MAKASSAR, SULSEL – Rapat Dengar Pendapat (RDP) yang digelar Komisi D Dewan Perwakilan Rakyat Daerah (DPRD) Provinsi Sulawesi Selatan pada Kamis (10/7/2025), terkait polemik tambang emas di Kabupaten Sinjai, berakhir tanpa hasil. Pasalnya, pihak perusahaan tambang, PT Trinusa Resort, tidak menghadiri rapat yang seharusnya menjadi momentum pengambilan keputusan.

Wakil Ketua Komisi D DPRD Sulsel, Aan Nugraha, menyatakan bahwa ketidakhadiran PT Trinusa menghambat pengambilan kesimpulan dan pengeluaran rekomendasi resmi dari komisi. “Pihak pengusaha dan penambang tidak hadir, sehingga kami belum bisa mengambil kesimpulan. Bahkan, kami belum melihat dokumen perusahaan,” katanya.
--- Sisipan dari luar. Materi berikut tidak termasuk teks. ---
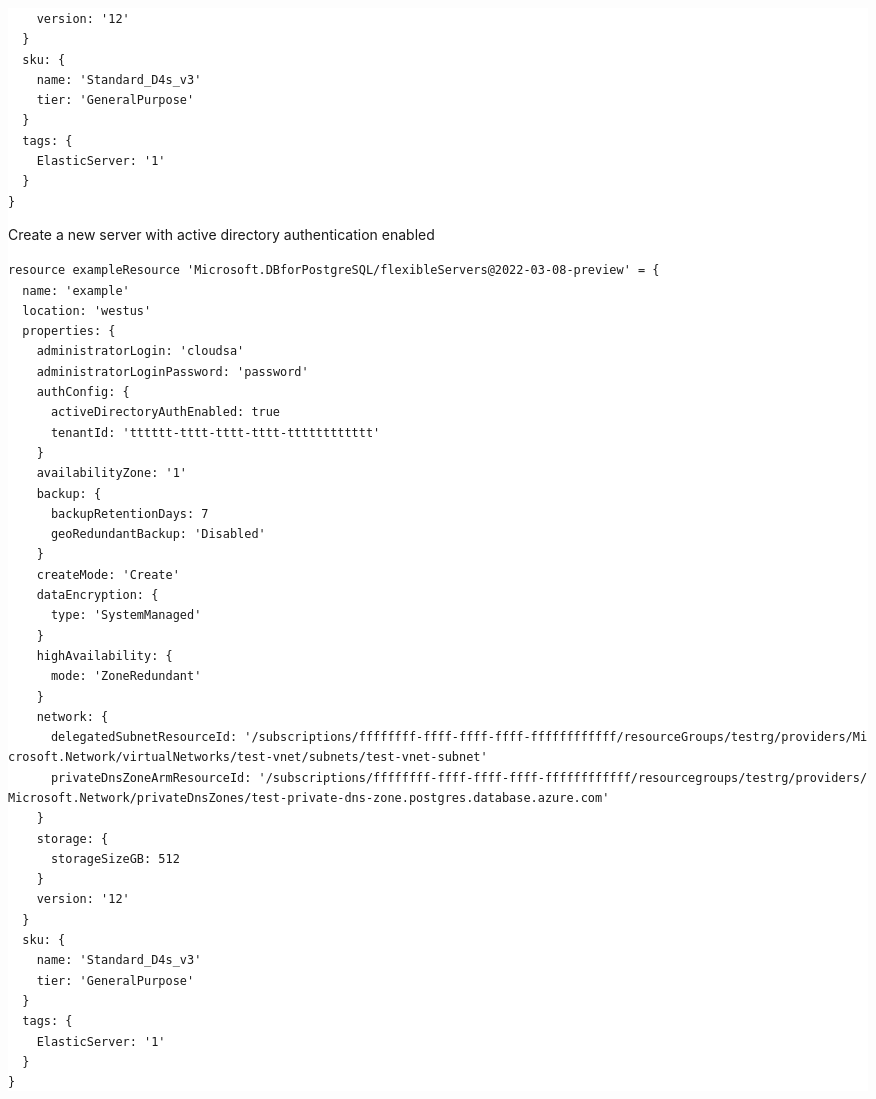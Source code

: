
 ```bicep
    version: '12'
  }
  sku: {
    name: 'Standard_D4s_v3'
    tier: 'GeneralPurpose'
  }
  tags: {
    ElasticServer: '1'
  }
}
```

Create a new server with active directory authentication enabled
```bicep
resource exampleResource 'Microsoft.DBforPostgreSQL/flexibleServers@2022-03-08-preview' = {
  name: 'example'
  location: 'westus'
  properties: {
    administratorLogin: 'cloudsa'
    administratorLoginPassword: 'password'
    authConfig: {
      activeDirectoryAuthEnabled: true
      tenantId: 'tttttt-tttt-tttt-tttt-tttttttttttt'
    }
    availabilityZone: '1'
    backup: {
      backupRetentionDays: 7
      geoRedundantBackup: 'Disabled'
    }
    createMode: 'Create'
    dataEncryption: {
      type: 'SystemManaged'
    }
    highAvailability: {
      mode: 'ZoneRedundant'
    }
    network: {
      delegatedSubnetResourceId: '/subscriptions/ffffffff-ffff-ffff-ffff-ffffffffffff/resourceGroups/testrg/providers/Microsoft.Network/virtualNetworks/test-vnet/subnets/test-vnet-subnet'
      privateDnsZoneArmResourceId: '/subscriptions/ffffffff-ffff-ffff-ffff-ffffffffffff/resourcegroups/testrg/providers/Microsoft.Network/privateDnsZones/test-private-dns-zone.postgres.database.azure.com'
    }
    storage: {
      storageSizeGB: 512
    }
    version: '12'
  }
  sku: {
    name: 'Standard_D4s_v3'
    tier: 'GeneralPurpose'
  }
  tags: {
    ElasticServer: '1'
  }
}
```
Karena itu, Komisi D berencana menjadwalkan ulang RDP dengan menghadirkan PT Trinusa, Pemerintah Kabupaten (Pemkab) Sinjai, Sulawesi Selatan, serta perwakilan dari Aliansi Mahasiswa Peduli Rakyat (AMPERA).

Aan menyayangkan sikap perusahaan yang sama sekali tidak memberikan konfirmasi atas ketidakhadirannya. Padahal, sebelumnya mereka telah menyatakan akan hadir. “Tidak ada alasan jelas kenapa tidak datang. Sudah dikonfirmasi akan hadir, tapi tidak merespons telepon staf kami. Jika diundang secara resmi oleh institusi, mestinya hadir sebagai bentuk penghargaan,” tegasnya.

Ia menyebutkan, berdasarkan informasi yang beredar, PT Trinusa telah mengantongi Izin Usaha Pertambangan Operasi Produksi (IUP OP) sejak 2013 yang berlaku hingga 2033. Namun, kejelasan dokumen pendukung lainnya seperti Analisis Mengenai Dampak Lingkungan (AMDAL) dan kesesuaian dengan Rencana Tata Ruang Wilayah (RTRW) belum bisa dipastikan.

Dalam forum tersebut, perwakilan dari Pemkab Sinjai menyampaikan perlunya klarifikasi mengenai aktivitas pengambilan sampel di lokasi tambang yang disebut-sebut sebagai alasan awal aktivitas di lapangan.

“Kami perlu memperjelas, apa bentuk sampel yang dimaksud? Apakah hanya sebatas tanah dalam wadah kecil, atau justru dalam jumlah besar seperti satu truk? Berdasarkan data kami, tidak ada pengambilan sampel dalam skala besar,” ujar perwakilan tersebut.

Pemkab juga mengonfirmasi bahwa dokumen RTRW Kabupaten Sinjai saat ini masih dalam tahap revisi. Dalam versi sebelumnya, lokasi tambang tidak termasuk dalam wilayah yang diperuntukkan untuk kegiatan pertambangan.

Sementara itu, Afandi dari AMPERA menegaskan bahwa penolakan terhadap aktivitas tambang berasal dari kekhawatiran masyarakat atas potensi dampak lingkungan dan minimnya transparansi perizinan. “Proses ini panjang, dimulai sejak 2010. Awalnya ada PT Galena yang mengantongi izin seluas sekitar 24 hektare. Kami sejak awal sudah menyuarakan penolakan,” kata Afandi.

Ia menambahkan, meski perusahaan sempat menyatakan mundur pada 2013, belakangan masyarakat mengetahui bahwa proses eksplorasi tetap berjalan secara diam-diam, termasuk pengambilan sampel tanah oleh pihak tertentu.

Afandi menyoroti lemahnya pengawasan dan keterbukaan dari Pemkab Sinjai, yang menurutnya menimbulkan konflik dan keresahan di masyarakat.

“Harus ada kejujuran dari pemerintah. Jangan sampai masyarakat merasa dibohongi. Kalau dari awal semuanya terbuka, tidak akan muncul kegaduhan seperti sekarang,” tegasnya.

Dengan belum hadirnya pihak perusahaan dalam RDP ini, polemik tambang emas di Sinjai masih jauh dari titik temu dan penyelesaian yang konkret. Komisi D berharap agenda lanjutan dapat menghadirkan seluruh pihak terkait demi mencapai keputusan yang adil dan transparan.